Probably the most rigorous sifting by the course I shall propose would yet graduate fully as many as would be needed to fill the yearly vacancies in all the different corps; and it must not be forgotten that a certain number of appointments, technically styled “at large” are allowed to the President. As the system I propose will only permit a limited number to be graduated, it might be just, or at least kind, to faithful officers of the government to increase the number of the Presidential appointees, so as to allow the sons of such officers to compete for the prize of graduation and a commission. Opposed as I am to a high standard of admission, and proposing, as I have above, that every graduate shall possess adequate knowledge to superintend the running, care, and all ordinary repairs of a steam engine, I would of course do away with the cadet engineers of the present system, who are appointed by a competitive examination before the Academic Board. The corps of Engineer Officers which I propose would necessarily possess the power of running an engine, but their proper duties would be of the far higher order which embraces the designing and construction of ships and engines. The Navy needs a first rate, but comparatively very small, body of such men.
The appointees from the districts, who shall pass the required physical and educational tests, would all form one body under the title of “cadets,” “naval cadets,” or “midshipmen,” whichever maybe preferred, I shall throughout speak of them as midshipmen. The existing course, being based upon the plan of having cadet midshipmen and cadet engineers from the start, will need considerable mortification.

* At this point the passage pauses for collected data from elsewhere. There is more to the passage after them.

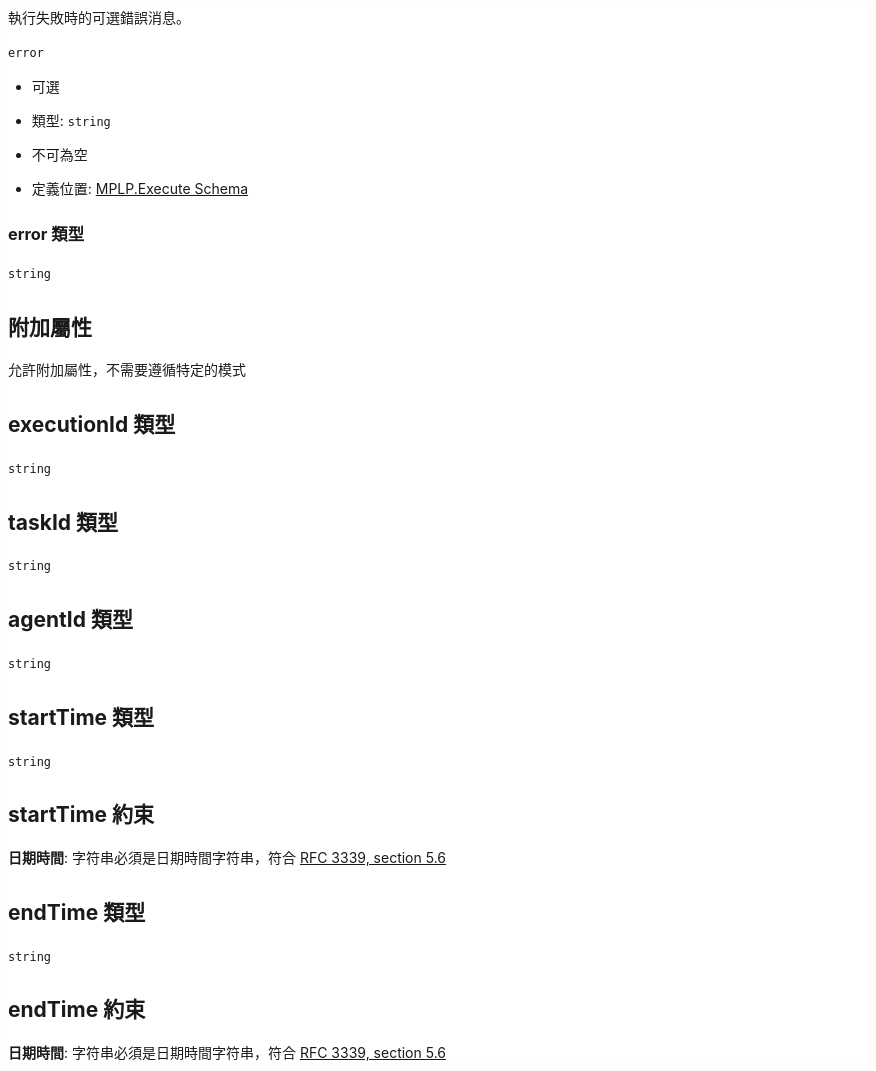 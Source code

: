 執行失敗時的可選錯誤消息。

`error`

* 可選

* 類型: `string`

* 不可為空

* 定義位置: [MPLP.Execute Schema](definition-properties-error.md "https://coregentis.org/schemas/v1.0/Execute.schema.json#/properties/error")

### error 類型

`string`

## 附加屬性

允許附加屬性，不需要遵循特定的模式


## executionId 類型

`string`


## taskId 類型

`string`


## agentId 類型

`string`


## startTime 類型

`string`

## startTime 約束

**日期時間**: 字符串必須是日期時間字符串，符合 [RFC 3339, section 5.6](https://tools.ietf.org/html/rfc3339 "查看規範")


## endTime 類型

`string`

## endTime 約束

**日期時間**: 字符串必須是日期時間字符串，符合 [RFC 3339, section 5.6](https://tools.ietf.org/html/rfc3339 "查看規範")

At first the officers and professors will be wholly ignorant of the capacities of the youths. The first years' course therefore must be the same for all, and yet so designed as to oppose no hindrance to following up immediately either course, as soon as the specialties have been determined.
For the first year, then, I propose the following studies:
3 Mechanical Drawing.
This omits the Modern Languages from the present first year's course. I think I shall have the support of the instructors in French in deprecating, as waste of time, teaching that language before the mixed multitude that forms an ordinary fourth class has been sifted. The time gained from the languages should be devoted to Mathematics and English, more particularly to the former, with a view to completing the course earlier in the second, (or third class,) year than is now the case.
By the middle of the first year it will be clearly seen in most cases how men will stand. The class should then be divided into two sections, and the higher section should not be kept back by the less able men, many of whom, under this system, will not enter the service at all.
The duties of the officers charged with the drills and discipline will, as it does now, lead them to note the bearing and capacities of each man. I would not have these taken into account in the first year, but in the second I shall most distinctly advocate this, as yet unknown, feature in the tests.
Mechanical is preferred to free hand drawing, as the knowledge of it will be essential to those selected for the Engineer and Ordnance corps.
At the end of the year midshipmen who fail to attain a certain standard of merit will be dropped from the Academy, or else turned back into the succeeding class, according to the decision of the Academic Board in the special case.
For the second year the course would embrace the following branches,
for all midshipmen.
This omits from the present course Physics and Chemistry as taught in that year. The time thereby gained I would allot first to Drawing, second to Modern Languages, third to Steam.
It is my hope and belief that, without materially diminishing the present Mathematical course, the time gained in the first (fourth class) year, and the superior ability of the upper sections, would permit of finishing the course in time to take up and complete a very simple course of Mechanics. This last should not extend beyond that necessary for an intelligent charge of a sea officer's duty, and will not necessitate a knowledge of mathematics beyond algebra, geometry and trigonometry. If, however, this cannot be done, then Steam must yield to Mechanics and wait for the third year.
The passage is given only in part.